Now that the kitchen is firmly in the hands of his son-in-law, Josko Sirk can devote his time and energy to another project: artisanal aceto. Just down the drive from the restaurant he’s built a star-shaped wooden house; inside is a distillery where he uses whole grapes to produce an exquisite vinegar, sweet enough to flavor ice cream. You spritz it onto food as if you were squirting it with a lemon. Industrial production takes 20 minutes, but he ages aceto his for two summers. The vinegar even has its own website.

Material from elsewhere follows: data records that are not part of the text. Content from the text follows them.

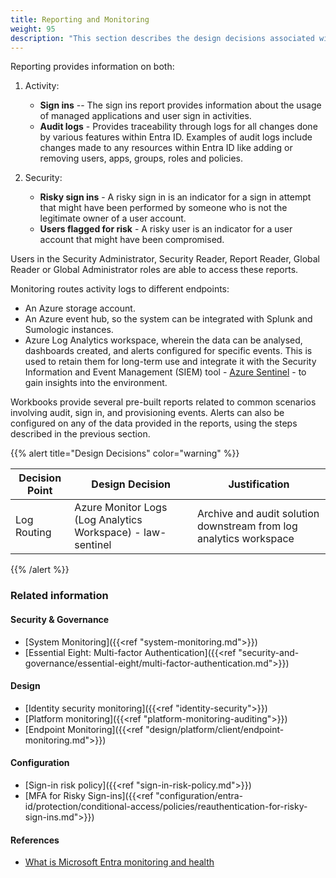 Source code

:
 ```yaml
---
title: Reporting and Monitoring
weight: 95
description: "This section describes the design decisions associated with reporting and monitoring of identities, sign ins and provisioning for system(s) built using ASD's Blueprint for Secure Cloud."
---
```


Reporting provides information on both:

1.  Activity:
    * **Sign ins** -- The sign ins report provides information about the usage of managed applications and user sign in activities.
    * **Audit logs** - Provides traceability through logs for all changes done by various features within Entra ID. Examples of audit logs include changes made to any resources within Entra ID like adding or removing users, apps, groups, roles and policies.

2.  Security:

    * **Risky sign ins** - A risky sign in is an indicator for a sign in attempt that might have been performed by someone who is not the legitimate owner of a user account.
    * **Users flagged for risk** - A risky user is an indicator for a user account that might have been compromised.

Users in the Security Administrator, Security Reader, Report Reader, Global Reader or Global Administrator roles are able to access these reports.

Monitoring routes activity logs to different endpoints:

* An Azure storage account.
* An Azure event hub, so the system can be integrated with Splunk and Sumologic instances.
* Azure Log Analytics workspace, wherein the data can be analysed, dashboards created, and alerts configured for specific events.
    This is used to retain them for long-term use and integrate it with the Security Information and Event Management (SIEM) tool - [Azure Sentinel](https://learn.microsoft.com/azure/sentinel/overview) - to gain insights into the environment.

Workbooks provide several pre-built reports related to common scenarios involving audit, sign in, and provisioning events. Alerts can also be configured on any of the data provided in the reports, using the steps described in the previous section.

{{% alert title="Design Decisions" color="warning" %}}

| Decision Point | Design Decision                                             | Justification                                                      |
| -------------- | ----------------------------------------------------------- | ------------------------------------------------------------------ |
| Log Routing    | Azure Monitor Logs (Log Analytics Workspace) - law-sentinel | Archive and audit solution downstream from log analytics workspace |

{{% /alert %}}

### Related information

#### Security & Governance

* [System Monitoring]({{<ref "system-monitoring.md">}})
* [Essential Eight: Multi-factor Authentication]({{<ref "security-and-governance/essential-eight/multi-factor-authentication.md">}})

#### Design

* [Identity security monitoring]({{<ref "identity-security">}})
* [Platform monitoring]({{<ref "platform-monitoring-auditing">}})
* [Endpoint Monitoring]({{<ref "design/platform/client/endpoint-monitoring.md">}})

#### Configuration

* [Sign-in risk policy]({{<ref "sign-in-risk-policy.md">}})
* [MFA for Risky Sign-ins]({{<ref "configuration/entra-id/protection/conditional-access/policies/reauthentication-for-risky-sign-ins.md">}})
  
#### References

* [What is Microsoft Entra monitoring and health](https://learn.microsoft.com/entra/identity/monitoring-health/overview-monitoring-health)


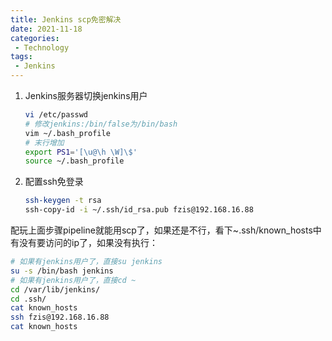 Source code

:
 ```yaml
---
title: Jenkins scp免密解决
date: 2021-11-18
categories: 
 - Technology
tags:
 - Jenkins
---
```


1. Jenkins服务器切换jenkins用户

   ```sh
   vi /etc/passwd
   # 修改jenkins:/bin/false为/bin/bash
   vim ~/.bash_profile
   # 末行增加
   export PS1='[\u@\h \W]\$'
   source ~/.bash_profile
   ```

2. 配置ssh免登录

   ```sh
   ssh-keygen -t rsa
   ssh-copy-id -i ~/.ssh/id_rsa.pub fzis@192.168.16.88
   ```

配玩上面步骤pipeline就能用scp了，如果还是不行，看下~.ssh/known_hosts中有没有要访问的ip了，如果没有执行：

```sh
# 如果有jenkins用户了，直接su jenkins
su -s /bin/bash jenkins
# 如果有jenkins用户了，直接cd ~
cd /var/lib/jenkins/
cd .ssh/
cat known_hosts
ssh fzis@192.168.16.88
cat known_hosts
```

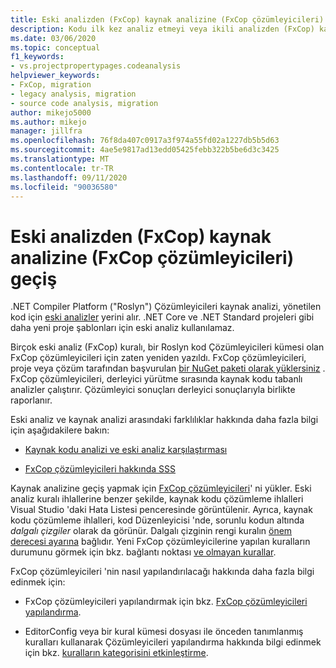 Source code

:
 ```yaml
---
title: Eski analizden (FxCop) kaynak analizine (FxCop çözümleyicileri) geçiş
description: Kodu ilk kez analiz etmeyi veya ikili analizden (FxCop) kaynak analizini (FxCop çözümleyicileri) kullanarak yönetilen kodu analiz etmenin yeni yoluna nasıl geçireceğinizi öğrenin.
ms.date: 03/06/2020
ms.topic: conceptual
f1_keywords:
- vs.projectpropertypages.codeanalysis
helpviewer_keywords:
- FxCop, migration
- legacy analysis, migration
- source code analysis, migration
author: mikejo5000
ms.author: mikejo
manager: jillfra
ms.openlocfilehash: 76f8da407c0917a3f974a55fd02a1227db5b5d63
ms.sourcegitcommit: 4ae5e9817ad13edd05425febb322b5be6d3c3425
ms.translationtype: MT
ms.contentlocale: tr-TR
ms.lasthandoff: 09/11/2020
ms.locfileid: "90036580"
---
```

# <a name="migrate-from-legacy-analysis-fxcop-to-source-analysis-fxcop-analyzers"></a>Eski analizden (FxCop) kaynak analizine (FxCop çözümleyicileri) geçiş

.NET Compiler Platform ("Roslyn") Çözümleyicileri kaynak analizi, yönetilen kod için [eski analizler](../code-quality/code-analysis-for-managed-code-overview.md) yerini alır. .NET Core ve .NET Standard projeleri gibi daha yeni proje şablonları için eski analiz kullanılamaz.

Birçok eski analiz (FxCop) kuralı, bir Roslyn kod Çözümleyicileri kümesi olan FxCop çözümleyicileri için zaten yeniden yazıldı. FxCop çözümleyicileri, proje veya çözüm tarafından başvurulan [bir NuGet paketi olarak yüklersiniz](install-fxcop-analyzers.md#nuget-package) . FxCop çözümleyicileri, derleyici yürütme sırasında kaynak kodu tabanlı analizler çalıştırır. Çözümleyici sonuçları derleyici sonuçlarıyla birlikte raporlanır.

Eski analiz ve kaynak analizi arasındaki farklılıklar hakkında daha fazla bilgi için aşağıdakilere bakın:

- [Kaynak kodu analizi ve eski analiz karşılaştırması](../code-quality/fxcop-analyzers-faq.md#whats-the-difference-between-legacy-fxcop-and-fxcop-analyzers)

- [FxCop çözümleyicileri hakkında SSS](../code-quality/fxcop-analyzers-faq.md)

Kaynak analizine geçiş yapmak için [FxCop çözümleyicileri](../code-quality/install-fxcop-analyzers.md)' ni yükler. Eski analiz kuralı ihlallerine benzer şekilde, kaynak kodu çözümleme ihlalleri Visual Studio 'daki Hata Listesi penceresinde görüntülenir. Ayrıca, kaynak kodu çözümleme ihlalleri, kod Düzenleyicisi 'nde, sorunlu kodun altında *dalgalı çizgiler* olarak da görünür. Dalgalı çizginin rengi kuralın [önem derecesi ayarına](../code-quality/use-roslyn-analyzers.md#configure-severity-levels) bağlıdır. Yeni FxCop çözümleyicilerine yapılan kuralların durumunu görmek için bkz. bağlantı noktası [ve olmayan kurallar](../code-quality/fxcop-rule-port-status.md).

FxCop çözümleyicileri 'nin nasıl yapılandırılacağı hakkında daha fazla bilgi edinmek için:

- FxCop çözümleyicileri yapılandırmak için bkz. [FxCop çözümleyicileri yapılandırma](../code-quality/configure-fxcop-analyzers.md).

- EditorConfig veya bir kural kümesi dosyası ile önceden tanımlanmış kuralları kullanarak Çözümleyicileri yapılandırma hakkında bilgi edinmek için bkz. [kuralların kategorisini etkinleştirme](../code-quality/analyzer-rule-sets.md).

And let us not neglect to mention that my visit to Italy was sponsored by the Consorzio Collio Carso, the marketing association of Collio and Carso wine makers. Grazie, grazie mille.
And a bit more...
At the border between Italy and Slovenia, the area of Collio is a mix of traditional Austrian Friuli and Slovenia. It is a land ennobled by the presence of fine wines that are considered among the best in the world. On its hills alternate with villages, castles and churches lonely. A rough and varied landscape, full of strong contrasts of flavor and delicate hillsides, between small villages and vast vineyards. In the heart of these lands, Cormons, in the province of Gorizia, there is a country hotel with restaurant, tavern and some cozy and cared for. The Subida is a small town for green tourism. The perfect place for a holiday in contact with nature and especially with good food. The restaurant trattoria Al Hunter was born in 1960, and some years ago the owner, Josko Sirk, decided to approach a charming place to stay, La Subida precisely where work his wife Loredana and daughters Tanya and Erika. The restaurant of the past has been carefully renovated and furnished with cupboards, chairs and tables of the local tradition. Meet the chef Alessandro Gavagna, which serves traditional cuisine and fresh creations, bringing her food in her experiences with Walter Eynard, Igles Corelli, David Scabin and Alain Ducasse. That somehow changed his life: "As a kid," he confesses, "if I had not the hotel I chose the school for mechanics." But, fortunately for us, this dreamer and sometimes shy introvert that season every dish is finished with flair in the kitchen. And in his dishes gives us all the flavors of the land of Collio: just take a look at the recipes that he wanted to give us, such as roe deer or pink tadpoles of pasta with vegetables and mushrooms, to realize this. But Al Cacciatore you can also taste the plum dumplings or žlikrofi (ravioli stuffed with potato chips Montasio), while for those who love the soups there is pozganka (with flour, eggs and flowers of wild fennel). Also excellent fillet of venison with cranberry sauce, duck breast with porcini mushrooms and saddle of venison with chestnuts.
Contemporary sophistication but also respecting tradition and territory: this is the philosophy of Alexander Gavagna, a great lover of the quality and freshness of the products. The raw materials are crucial for him, so that if you were to choose to open a restaurant in another corner of the world choose Brazil "because it is a land rich in quality products." Why, he said, "even to make a simple dish like pasta, garlic, olive oil and the quality of the ingredients is essential." And if you say it is a 'hunter' of flavors like him we can be sure!
When & Where
Opened in the fall of 2012, L'Apicio gets its name from the 18th century Italian cookbook, bringing Epicurean Group's modern Italian-inspired food to the East Village in addition to a thoughtful cocktail and wine program. L'Apicio is open for dinner seven days a week featuring a spacious bar area and outdoor seating, in addition to the main and private dining rooms.